We had recently some problems at our experiment which I would like to share
with the community. This affects however only experiments which have a slow
control front-end in multi-threaded mode.
The problem is related with the fact that the midas API is not thread safe, so
a device driver or bus driver from the slow control system may not call any ODB
function. We found several drivers (mainly psi_separator.c, psi_beamline.c etc)
which use inside read/write function the midas PAI function cm_msg() to report
any error. While this is ok for the init section (which is executed in the main
frontend thread) this is not ok for the read/write function inside the driver.
If this is done anyhow, it can happen that the main thread locks the ODB (via
db_lock_database()) and the thread interrupts that call and locks the ODB
again. In rare cases this can cause a stale lock on the ODB. This blocks all
other programs to access the ODB and the experiment will die loudly. It is hard
to identify, since error messages cannot be produced any more, and remote
programs (not affected by the lock) just show a rpc timeout.

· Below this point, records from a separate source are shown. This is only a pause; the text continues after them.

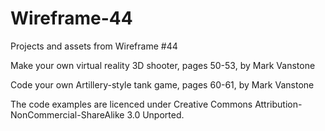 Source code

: # Wireframe-44
Projects and assets from Wireframe #44

Make your own virtual reality 3D shooter, pages 50-53, by Mark Vanstone

Code your own Artillery-style tank game, pages 60-61, by Mark Vanstone

The code examples are licenced under Creative Commons Attribution-NonCommercial-ShareAlike 3.0 Unported.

I fixed all drivers now in our experiment which solved the problem for us, but
I urge other people to double check their device drivers as well.
In case of problems, there is a thread ID check in
db_lock_database()/db_unlock_database() which can be activated by supplying
-DCHECK_THREAD_ID
in the compile command line. If then these functions are called from different
threads, the program aborts with an assertion failure, which can then be
debugged.
There is also a stack history system implemented with new functions
ss_stack_xxxx. Using this system, one can check which functions called
db_lock_database() *before* an error occurs. Using this system, I identified
the malicious drivers. Maybe this system can also be used in other error
debugging scenarios. |